Laura: I am an engineer and I am very excited to read your book as the main character is a female architect during a time when such a career was not typical. What inspired you to write about a female architect during the early twentieth century?
Ciji: In virtually all of my historical novels, I’ve always asked the question “What were the women doing during this particular era?” When I moved to San Francisco in 1998 and learned that our apartment on Nob Hill was designed and built in the aftermath of the horrific 1906 San Francisco earthquake and firestorm by California’s first licensed woman architect…well, I had to find out more about Julia Morgan.
I chose to tell the story of the rebuilding of San Francisco through the lens of a composite character, Amelia Hunter Bradshaw, based on the lives of men and women who either had worked for or knew Morgan during her rebuilding of the fabled Fairmont Hotel by the first anniversary of the quake: April 18, 1907. The speedy opening of the city’s finest hostelries was key to signaling the world that San Francisco would, indeed, rise from the ashes. I was so thrilled to be able to tell a new generation of Americans about the significant role this pioneering woman architect played in the city’s rebirth.
Julia Morgan, probably best known for designing and building “Hearst Castle” in central California for the newspaper baron, William Randolph Hearst, was born in 1972 to a well-to-do family who encouraged both the boys and girls in her family to seek education in whatever fields interested them.
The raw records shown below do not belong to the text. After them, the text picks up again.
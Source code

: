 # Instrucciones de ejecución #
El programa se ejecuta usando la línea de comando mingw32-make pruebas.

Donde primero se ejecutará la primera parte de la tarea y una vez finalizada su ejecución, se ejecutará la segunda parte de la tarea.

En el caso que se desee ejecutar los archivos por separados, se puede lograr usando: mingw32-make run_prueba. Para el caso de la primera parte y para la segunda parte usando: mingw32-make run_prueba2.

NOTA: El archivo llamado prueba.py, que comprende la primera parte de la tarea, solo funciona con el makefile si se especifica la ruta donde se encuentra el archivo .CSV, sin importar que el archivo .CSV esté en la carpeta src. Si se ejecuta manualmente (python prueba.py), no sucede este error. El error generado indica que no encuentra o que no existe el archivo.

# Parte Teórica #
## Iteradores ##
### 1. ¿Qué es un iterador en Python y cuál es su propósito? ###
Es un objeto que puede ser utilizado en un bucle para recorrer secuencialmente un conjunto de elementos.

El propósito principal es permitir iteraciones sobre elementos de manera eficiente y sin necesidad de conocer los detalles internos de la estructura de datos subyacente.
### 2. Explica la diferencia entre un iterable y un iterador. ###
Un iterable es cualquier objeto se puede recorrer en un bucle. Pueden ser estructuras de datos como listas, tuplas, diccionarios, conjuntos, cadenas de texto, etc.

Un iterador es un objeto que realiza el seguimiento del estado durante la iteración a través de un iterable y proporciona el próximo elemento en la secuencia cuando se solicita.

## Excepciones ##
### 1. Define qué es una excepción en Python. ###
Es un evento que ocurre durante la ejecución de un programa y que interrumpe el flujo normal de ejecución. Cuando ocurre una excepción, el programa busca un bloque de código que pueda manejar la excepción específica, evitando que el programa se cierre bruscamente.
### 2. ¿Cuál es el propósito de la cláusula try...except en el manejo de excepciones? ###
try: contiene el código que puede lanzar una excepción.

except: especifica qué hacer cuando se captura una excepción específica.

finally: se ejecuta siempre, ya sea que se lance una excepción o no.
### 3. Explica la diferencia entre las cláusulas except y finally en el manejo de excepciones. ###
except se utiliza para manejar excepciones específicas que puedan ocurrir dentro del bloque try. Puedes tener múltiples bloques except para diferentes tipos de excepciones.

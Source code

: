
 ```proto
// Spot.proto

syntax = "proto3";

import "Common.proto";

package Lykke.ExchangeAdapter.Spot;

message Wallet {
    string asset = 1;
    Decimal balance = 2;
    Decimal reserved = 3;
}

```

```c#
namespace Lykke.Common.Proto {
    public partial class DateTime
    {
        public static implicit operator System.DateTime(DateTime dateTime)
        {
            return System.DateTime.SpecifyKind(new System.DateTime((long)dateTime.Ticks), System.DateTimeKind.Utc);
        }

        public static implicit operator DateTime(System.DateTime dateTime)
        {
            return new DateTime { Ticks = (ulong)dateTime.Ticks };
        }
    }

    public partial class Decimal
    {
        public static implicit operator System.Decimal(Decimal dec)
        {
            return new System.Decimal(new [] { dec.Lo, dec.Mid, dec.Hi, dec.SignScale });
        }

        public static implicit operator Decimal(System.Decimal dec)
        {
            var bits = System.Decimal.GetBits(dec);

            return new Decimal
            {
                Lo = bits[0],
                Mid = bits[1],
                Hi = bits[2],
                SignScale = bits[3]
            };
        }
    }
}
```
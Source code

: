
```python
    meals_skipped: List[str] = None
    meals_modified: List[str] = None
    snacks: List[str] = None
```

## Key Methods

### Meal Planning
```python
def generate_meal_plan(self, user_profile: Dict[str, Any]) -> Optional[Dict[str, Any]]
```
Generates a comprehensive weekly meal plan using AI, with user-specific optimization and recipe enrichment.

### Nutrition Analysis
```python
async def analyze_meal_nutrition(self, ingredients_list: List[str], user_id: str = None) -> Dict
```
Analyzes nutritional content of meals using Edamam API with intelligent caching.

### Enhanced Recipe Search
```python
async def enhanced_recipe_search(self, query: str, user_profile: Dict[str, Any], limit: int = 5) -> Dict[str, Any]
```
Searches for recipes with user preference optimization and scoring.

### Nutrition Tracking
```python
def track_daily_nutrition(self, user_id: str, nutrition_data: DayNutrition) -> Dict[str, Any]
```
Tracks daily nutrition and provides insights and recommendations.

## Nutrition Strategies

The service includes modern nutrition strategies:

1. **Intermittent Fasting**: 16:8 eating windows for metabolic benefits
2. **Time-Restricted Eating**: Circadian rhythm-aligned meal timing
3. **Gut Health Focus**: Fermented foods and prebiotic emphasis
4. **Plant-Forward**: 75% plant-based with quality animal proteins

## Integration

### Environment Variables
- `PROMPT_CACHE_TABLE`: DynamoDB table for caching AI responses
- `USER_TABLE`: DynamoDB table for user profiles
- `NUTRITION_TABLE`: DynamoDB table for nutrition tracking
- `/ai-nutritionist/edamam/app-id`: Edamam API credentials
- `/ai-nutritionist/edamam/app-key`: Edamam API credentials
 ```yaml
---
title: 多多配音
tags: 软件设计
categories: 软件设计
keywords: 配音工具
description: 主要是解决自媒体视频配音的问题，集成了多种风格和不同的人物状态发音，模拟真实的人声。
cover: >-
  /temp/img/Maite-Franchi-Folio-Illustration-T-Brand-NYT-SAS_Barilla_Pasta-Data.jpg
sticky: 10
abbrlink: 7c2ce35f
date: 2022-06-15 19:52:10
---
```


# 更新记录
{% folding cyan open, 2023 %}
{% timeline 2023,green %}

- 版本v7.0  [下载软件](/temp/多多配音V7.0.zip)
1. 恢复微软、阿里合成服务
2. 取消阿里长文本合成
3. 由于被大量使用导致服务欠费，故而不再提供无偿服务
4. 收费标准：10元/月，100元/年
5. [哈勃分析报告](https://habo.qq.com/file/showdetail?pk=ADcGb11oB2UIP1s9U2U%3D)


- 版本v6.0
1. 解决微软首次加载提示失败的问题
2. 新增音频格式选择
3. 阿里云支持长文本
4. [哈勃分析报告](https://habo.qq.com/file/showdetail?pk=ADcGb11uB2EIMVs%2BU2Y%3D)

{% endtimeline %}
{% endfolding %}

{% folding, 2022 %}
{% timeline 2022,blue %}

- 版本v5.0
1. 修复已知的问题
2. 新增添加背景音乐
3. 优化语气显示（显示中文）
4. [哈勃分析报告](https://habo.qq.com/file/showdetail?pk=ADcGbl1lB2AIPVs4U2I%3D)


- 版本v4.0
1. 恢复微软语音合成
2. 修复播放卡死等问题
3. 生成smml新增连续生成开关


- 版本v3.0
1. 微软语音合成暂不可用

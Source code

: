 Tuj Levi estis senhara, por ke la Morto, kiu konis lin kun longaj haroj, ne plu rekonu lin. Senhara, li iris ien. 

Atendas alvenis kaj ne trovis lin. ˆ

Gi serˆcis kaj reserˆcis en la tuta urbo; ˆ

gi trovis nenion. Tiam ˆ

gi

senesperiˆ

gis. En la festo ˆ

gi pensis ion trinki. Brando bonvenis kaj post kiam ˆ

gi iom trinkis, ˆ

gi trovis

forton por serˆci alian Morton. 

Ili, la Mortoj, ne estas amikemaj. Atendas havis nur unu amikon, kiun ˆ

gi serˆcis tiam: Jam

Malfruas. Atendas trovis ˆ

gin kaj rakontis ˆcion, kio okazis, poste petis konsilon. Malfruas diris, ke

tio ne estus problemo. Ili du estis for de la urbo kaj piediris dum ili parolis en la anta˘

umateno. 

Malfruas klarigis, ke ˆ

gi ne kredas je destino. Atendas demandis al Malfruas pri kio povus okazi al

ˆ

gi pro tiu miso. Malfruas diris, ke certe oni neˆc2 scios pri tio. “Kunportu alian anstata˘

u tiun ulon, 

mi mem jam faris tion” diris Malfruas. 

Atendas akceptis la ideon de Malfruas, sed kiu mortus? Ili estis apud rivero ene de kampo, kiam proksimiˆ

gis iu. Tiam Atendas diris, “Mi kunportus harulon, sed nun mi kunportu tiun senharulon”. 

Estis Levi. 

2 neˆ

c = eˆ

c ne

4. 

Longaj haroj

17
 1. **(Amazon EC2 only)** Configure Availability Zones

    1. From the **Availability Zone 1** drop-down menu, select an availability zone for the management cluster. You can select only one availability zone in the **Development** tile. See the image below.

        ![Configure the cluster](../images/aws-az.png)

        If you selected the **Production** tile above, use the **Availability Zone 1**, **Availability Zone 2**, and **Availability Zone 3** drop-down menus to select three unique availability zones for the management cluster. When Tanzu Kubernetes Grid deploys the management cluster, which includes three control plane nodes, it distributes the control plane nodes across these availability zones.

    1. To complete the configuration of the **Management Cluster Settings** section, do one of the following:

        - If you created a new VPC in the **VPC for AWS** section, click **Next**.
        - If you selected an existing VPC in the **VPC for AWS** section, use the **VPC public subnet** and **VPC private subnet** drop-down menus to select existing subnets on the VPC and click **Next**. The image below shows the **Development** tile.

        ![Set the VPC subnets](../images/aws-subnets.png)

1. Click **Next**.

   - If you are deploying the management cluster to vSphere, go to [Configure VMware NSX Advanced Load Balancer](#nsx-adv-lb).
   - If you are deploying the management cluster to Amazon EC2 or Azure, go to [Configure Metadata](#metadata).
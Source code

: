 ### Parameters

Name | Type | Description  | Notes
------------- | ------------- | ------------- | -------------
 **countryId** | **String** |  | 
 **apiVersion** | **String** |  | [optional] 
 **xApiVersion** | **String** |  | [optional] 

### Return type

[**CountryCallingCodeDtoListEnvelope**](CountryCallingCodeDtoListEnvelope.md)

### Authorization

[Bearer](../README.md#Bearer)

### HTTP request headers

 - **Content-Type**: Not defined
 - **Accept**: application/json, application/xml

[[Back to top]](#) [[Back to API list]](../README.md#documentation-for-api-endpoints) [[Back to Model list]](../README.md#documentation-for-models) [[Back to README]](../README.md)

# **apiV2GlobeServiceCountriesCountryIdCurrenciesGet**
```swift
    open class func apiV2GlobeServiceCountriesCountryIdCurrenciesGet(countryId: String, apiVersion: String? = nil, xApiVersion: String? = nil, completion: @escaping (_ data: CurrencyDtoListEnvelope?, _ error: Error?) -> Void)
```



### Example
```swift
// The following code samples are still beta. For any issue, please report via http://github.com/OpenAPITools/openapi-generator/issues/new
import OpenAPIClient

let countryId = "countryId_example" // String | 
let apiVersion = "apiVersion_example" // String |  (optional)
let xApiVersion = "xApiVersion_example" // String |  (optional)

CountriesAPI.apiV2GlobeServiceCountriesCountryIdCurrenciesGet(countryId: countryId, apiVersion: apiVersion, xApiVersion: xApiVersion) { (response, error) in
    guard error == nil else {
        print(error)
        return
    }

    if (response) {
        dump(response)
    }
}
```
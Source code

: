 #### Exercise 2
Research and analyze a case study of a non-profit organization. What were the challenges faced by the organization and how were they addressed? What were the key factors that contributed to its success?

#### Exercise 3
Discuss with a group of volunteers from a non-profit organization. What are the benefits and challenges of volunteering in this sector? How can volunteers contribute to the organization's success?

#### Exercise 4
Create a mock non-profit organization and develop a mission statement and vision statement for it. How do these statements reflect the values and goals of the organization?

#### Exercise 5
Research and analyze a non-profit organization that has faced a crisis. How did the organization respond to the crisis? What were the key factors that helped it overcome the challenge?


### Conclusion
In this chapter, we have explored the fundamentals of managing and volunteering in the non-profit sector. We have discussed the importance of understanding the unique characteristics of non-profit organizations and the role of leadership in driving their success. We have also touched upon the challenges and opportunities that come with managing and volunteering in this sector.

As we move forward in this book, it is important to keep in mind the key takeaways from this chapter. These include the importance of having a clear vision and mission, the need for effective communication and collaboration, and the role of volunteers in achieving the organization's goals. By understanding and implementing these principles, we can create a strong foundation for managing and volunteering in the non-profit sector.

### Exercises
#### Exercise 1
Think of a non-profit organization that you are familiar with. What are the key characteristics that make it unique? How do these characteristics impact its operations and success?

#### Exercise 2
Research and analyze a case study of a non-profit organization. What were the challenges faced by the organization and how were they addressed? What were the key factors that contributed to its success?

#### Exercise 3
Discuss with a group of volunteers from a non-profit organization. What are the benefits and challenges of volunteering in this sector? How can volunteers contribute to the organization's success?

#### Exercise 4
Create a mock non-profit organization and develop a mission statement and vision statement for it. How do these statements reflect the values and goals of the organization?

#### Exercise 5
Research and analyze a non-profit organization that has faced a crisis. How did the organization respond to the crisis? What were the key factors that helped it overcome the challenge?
Julia, whose father was a civil engineer, was the only woman in her graduating class of 1894 at UC Berkeley to earn her degree in the engineering department. Mentored by San Francisco architect Bernard Maybeck who taught Julia geometry during her undergraduate days, she soon went on to be the first woman in the world to earn her credential as an architect from the famed L’Ecole des Beaux Arts in Paris in 1902.
Within four years of her return to San Francisco from her studies in Europe, her beloved city was rocked by a tremendous earthquake at 5:12a.m. on April 18, 1906. The temblor and subsequent fire ravaged some 2,831 acres of the city, destroyed thirty schools, eighty churches, and left 250,000 of 400,000 San Franciscans living in tens and shacks for up to two-and-a-half years.
Morgan was only 34-years-old when the quake struck, but suddenly her little firm had more business than it knew what to do with, including the commission to restore the wounded Fairmont Hotel whose floors had fallen some seven feet. She and her colleagues attempting to revive “the Jewel of Nob Hill” entered into a competition with the city’s other hotels to open their doors by the one-year anniversary.
It was this rivalry that developed between the owners of such landmarks that formed the core of my novel about women who pitted themselves in a world dominated by men and yet succeeded in “putting Humpty-Dumpty back together again.” Morgan and her allies soon discovered that their competitors wouldn’t hesitate to employ daring, cunning and a variety of corrupted political ploys to rebuild their lives and fortunes in the face of such monumental tragedy.
If Morgan and her hand-picked employees had not been so well-schooled in engineering as well as design, I doubt that the magnificent Fairmont Hotel would be the enduring beaux arts beacon it has become for the City by the Bay.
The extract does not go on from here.